Elasticity theory predicts formation of both transverse and axial drilling-induced tensile fractures (DITFs) in vertical wells depending on the magnitude of the principal in situ stresses, pore-pressure and mudweight. Drilling-induced tensile fractures initiate in very specific stress environments. Axial DITFs can closely constrain a lower bound to the maximum horizontal stress (SH max) magnitude where the minimum horizontal (Sh min) stress is known. If transverse DITFs are observed, they can constrain a lower bound to maximum and minimum horizontal stress magnitudes.
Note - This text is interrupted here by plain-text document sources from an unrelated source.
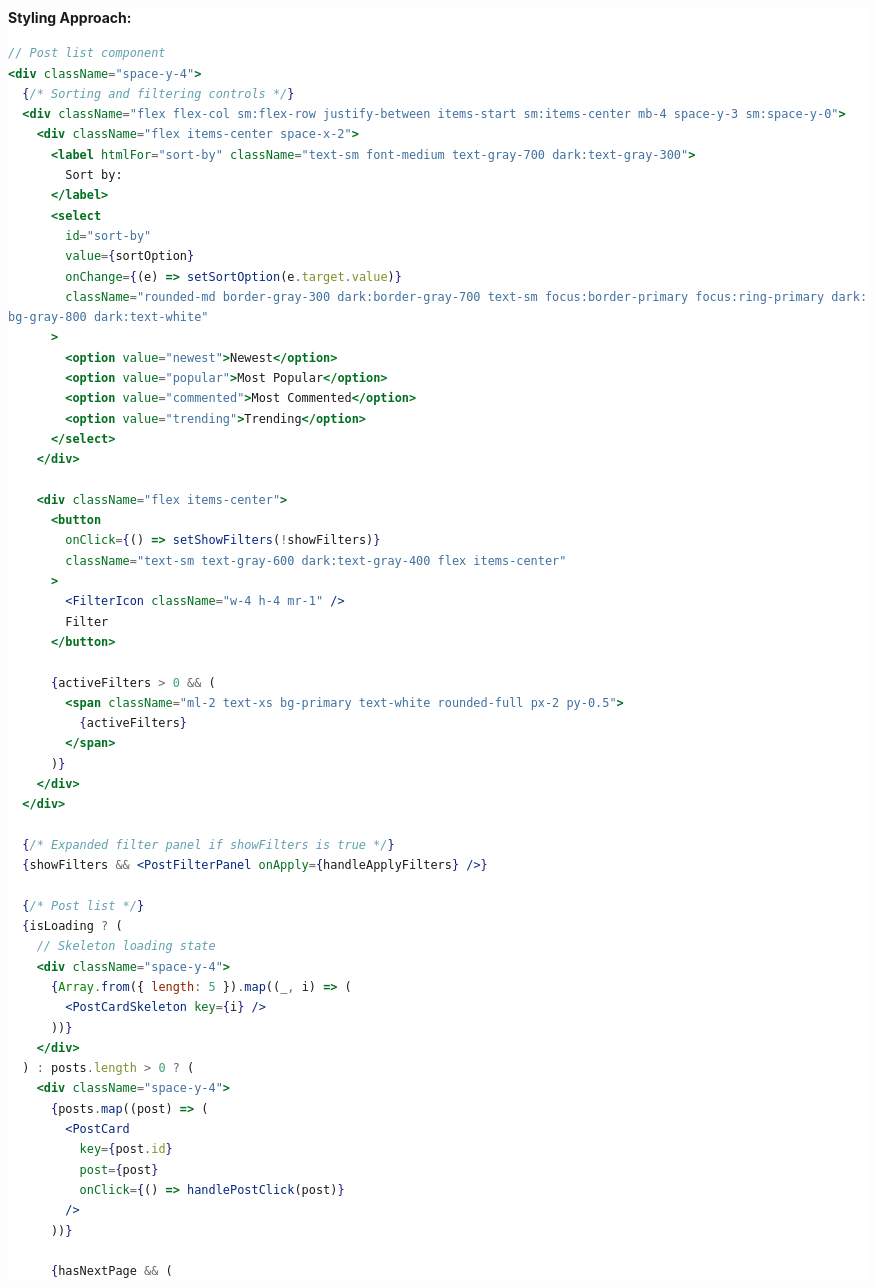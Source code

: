 **Styling Approach:**
```jsx
// Post list component
<div className="space-y-4">
  {/* Sorting and filtering controls */}
  <div className="flex flex-col sm:flex-row justify-between items-start sm:items-center mb-4 space-y-3 sm:space-y-0">
    <div className="flex items-center space-x-2">
      <label htmlFor="sort-by" className="text-sm font-medium text-gray-700 dark:text-gray-300">
        Sort by:
      </label>
      <select
        id="sort-by"
        value={sortOption}
        onChange={(e) => setSortOption(e.target.value)}
        className="rounded-md border-gray-300 dark:border-gray-700 text-sm focus:border-primary focus:ring-primary dark:bg-gray-800 dark:text-white"
      >
        <option value="newest">Newest</option>
        <option value="popular">Most Popular</option>
        <option value="commented">Most Commented</option>
        <option value="trending">Trending</option>
      </select>
    </div>
    
    <div className="flex items-center">
      <button
        onClick={() => setShowFilters(!showFilters)}
        className="text-sm text-gray-600 dark:text-gray-400 flex items-center"
      >
        <FilterIcon className="w-4 h-4 mr-1" />
        Filter
      </button>
      
      {activeFilters > 0 && (
        <span className="ml-2 text-xs bg-primary text-white rounded-full px-2 py-0.5">
          {activeFilters}
        </span>
      )}
    </div>
  </div>
  
  {/* Expanded filter panel if showFilters is true */}
  {showFilters && <PostFilterPanel onApply={handleApplyFilters} />}
  
  {/* Post list */}
  {isLoading ? (
    // Skeleton loading state
    <div className="space-y-4">
      {Array.from({ length: 5 }).map((_, i) => (
        <PostCardSkeleton key={i} />
      ))}
    </div>
  ) : posts.length > 0 ? (
    <div className="space-y-4">
      {posts.map((post) => (
        <PostCard 
          key={post.id} 
          post={post} 
          onClick={() => handlePostClick(post)}
        />
      ))}
      
      {hasNextPage && (
```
The observation of transverse DITFs on image logs can constrain the stress field to one on the border of strike-slip and reverse faulting (SHmax⪢Shmin∼Sv) without requiring knowledge of the Sh min or SH max magnitude. The observation of transverse DITFs in the West Tuna area combined with wireline log data, leak-off tests and pore pressure data are used to constrain the in situ stress tensor. The interpreted in situ stress tensor lies on the border of a strike-slip and reverse faulting regime (SH max∼40.5 MPa/km>Sh min≈Sv∼21 MPa/km). Interpreted data from leak-off tests in the West Tuna area confirm that Sh min∼Sv.